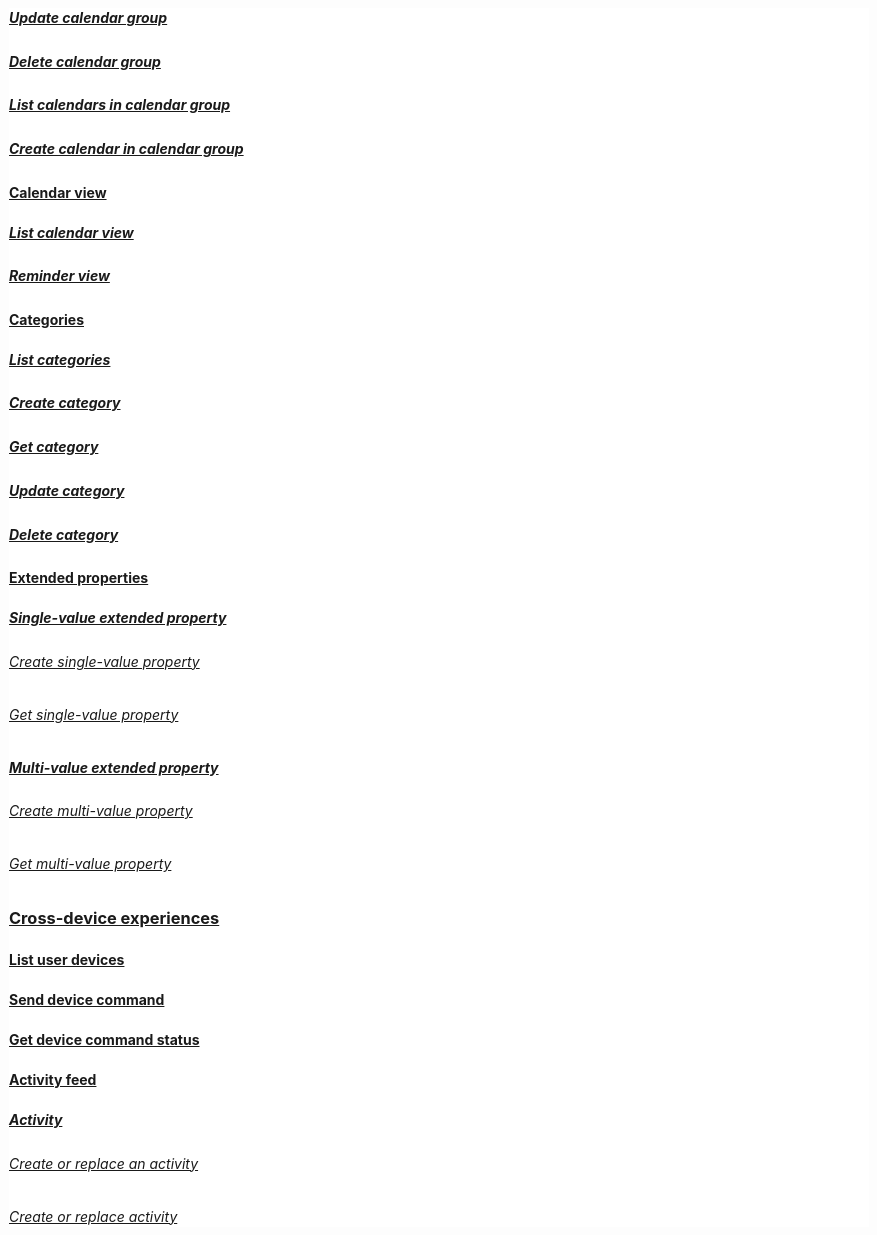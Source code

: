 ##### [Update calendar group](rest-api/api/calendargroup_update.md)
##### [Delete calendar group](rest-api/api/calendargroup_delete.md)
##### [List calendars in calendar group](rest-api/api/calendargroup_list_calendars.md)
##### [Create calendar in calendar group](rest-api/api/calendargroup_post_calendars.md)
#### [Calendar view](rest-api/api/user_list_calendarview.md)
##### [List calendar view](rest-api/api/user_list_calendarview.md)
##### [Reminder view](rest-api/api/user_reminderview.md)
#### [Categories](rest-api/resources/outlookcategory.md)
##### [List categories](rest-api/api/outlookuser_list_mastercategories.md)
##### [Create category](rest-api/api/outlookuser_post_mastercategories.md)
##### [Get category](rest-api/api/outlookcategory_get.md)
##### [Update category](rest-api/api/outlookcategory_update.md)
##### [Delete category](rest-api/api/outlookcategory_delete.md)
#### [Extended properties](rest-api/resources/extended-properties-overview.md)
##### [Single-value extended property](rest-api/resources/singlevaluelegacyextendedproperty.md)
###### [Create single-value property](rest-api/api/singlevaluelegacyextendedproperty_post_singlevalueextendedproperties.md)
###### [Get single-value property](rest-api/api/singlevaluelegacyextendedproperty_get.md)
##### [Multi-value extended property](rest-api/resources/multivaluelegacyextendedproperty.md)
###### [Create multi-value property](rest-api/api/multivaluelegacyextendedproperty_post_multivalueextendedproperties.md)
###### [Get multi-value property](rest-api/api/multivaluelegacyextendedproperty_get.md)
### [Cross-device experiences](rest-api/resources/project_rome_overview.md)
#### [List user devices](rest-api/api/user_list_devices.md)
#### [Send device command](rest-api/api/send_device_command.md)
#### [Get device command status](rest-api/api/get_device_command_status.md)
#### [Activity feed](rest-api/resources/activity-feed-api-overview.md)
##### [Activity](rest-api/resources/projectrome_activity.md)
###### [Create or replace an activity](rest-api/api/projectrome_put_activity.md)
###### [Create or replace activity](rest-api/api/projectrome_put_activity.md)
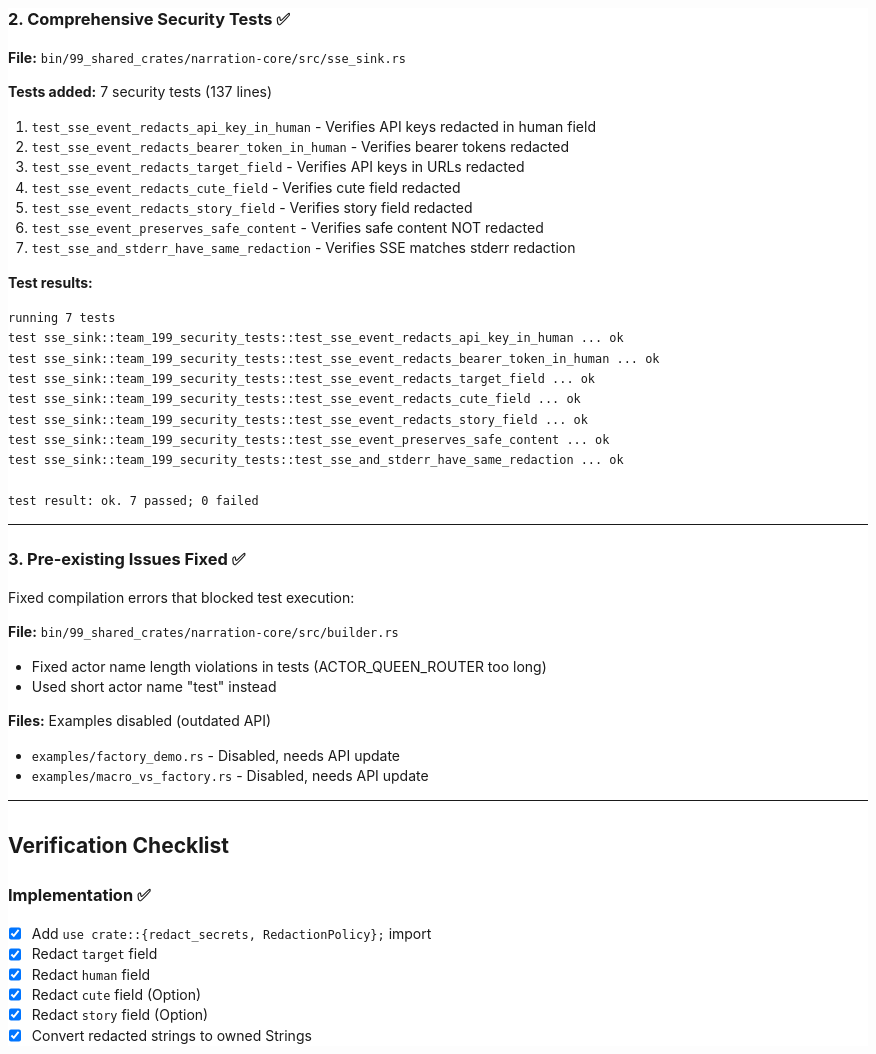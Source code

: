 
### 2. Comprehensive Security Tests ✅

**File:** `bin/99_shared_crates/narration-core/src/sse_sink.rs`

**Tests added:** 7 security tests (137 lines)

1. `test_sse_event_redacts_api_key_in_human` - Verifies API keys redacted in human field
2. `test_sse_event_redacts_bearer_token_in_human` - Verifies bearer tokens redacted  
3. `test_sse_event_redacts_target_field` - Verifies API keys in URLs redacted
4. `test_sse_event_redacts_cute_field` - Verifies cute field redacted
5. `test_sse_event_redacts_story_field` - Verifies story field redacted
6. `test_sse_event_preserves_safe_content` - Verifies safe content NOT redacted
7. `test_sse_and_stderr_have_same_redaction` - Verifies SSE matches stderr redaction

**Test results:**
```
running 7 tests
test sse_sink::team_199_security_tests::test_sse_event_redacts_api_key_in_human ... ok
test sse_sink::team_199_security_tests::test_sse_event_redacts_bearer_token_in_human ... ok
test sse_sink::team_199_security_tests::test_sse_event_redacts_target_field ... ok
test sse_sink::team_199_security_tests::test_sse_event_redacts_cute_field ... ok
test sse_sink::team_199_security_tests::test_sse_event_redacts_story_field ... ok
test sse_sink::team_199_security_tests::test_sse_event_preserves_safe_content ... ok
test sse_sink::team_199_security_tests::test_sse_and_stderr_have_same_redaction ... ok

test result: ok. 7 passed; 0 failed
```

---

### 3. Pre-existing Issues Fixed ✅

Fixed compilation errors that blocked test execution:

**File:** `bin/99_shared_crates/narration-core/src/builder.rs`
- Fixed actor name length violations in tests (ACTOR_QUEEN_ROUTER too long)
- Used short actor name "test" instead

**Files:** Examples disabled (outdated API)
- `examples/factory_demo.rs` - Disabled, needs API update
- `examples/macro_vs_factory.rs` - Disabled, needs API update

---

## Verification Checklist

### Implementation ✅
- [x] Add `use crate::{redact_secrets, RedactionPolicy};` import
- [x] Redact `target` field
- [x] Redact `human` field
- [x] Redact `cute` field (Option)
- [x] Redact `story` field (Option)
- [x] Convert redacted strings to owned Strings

------

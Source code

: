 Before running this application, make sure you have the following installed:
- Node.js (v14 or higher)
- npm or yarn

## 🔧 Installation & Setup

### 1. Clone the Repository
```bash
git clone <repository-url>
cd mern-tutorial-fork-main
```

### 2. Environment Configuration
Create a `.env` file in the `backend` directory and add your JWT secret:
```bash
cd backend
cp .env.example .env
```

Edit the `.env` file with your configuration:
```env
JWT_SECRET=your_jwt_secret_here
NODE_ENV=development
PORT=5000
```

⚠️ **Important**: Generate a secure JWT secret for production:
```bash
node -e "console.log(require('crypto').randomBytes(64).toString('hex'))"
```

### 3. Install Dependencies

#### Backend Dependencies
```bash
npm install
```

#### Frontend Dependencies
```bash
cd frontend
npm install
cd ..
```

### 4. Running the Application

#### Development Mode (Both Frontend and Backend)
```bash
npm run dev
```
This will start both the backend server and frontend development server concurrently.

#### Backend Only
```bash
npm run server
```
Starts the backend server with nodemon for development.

------

§ Work to complete
Please give back exactly the lines of this listing beginning at the line with "Generate a secure" and ending with the line with "### 4. Running the Application", both included, and nothing else.

§ Result of the exercise
⚠️ **Important**: Generate a secure JWT secret for production:
```bash
node -e "console.log(require('crypto').randomBytes(64).toString('hex'))"
```

### 3. Install Dependencies

#### Backend Dependencies
```bash
npm install
```

#### Frontend Dependencies
```bash
cd frontend
npm install
cd ..
```

### 4. Running the Application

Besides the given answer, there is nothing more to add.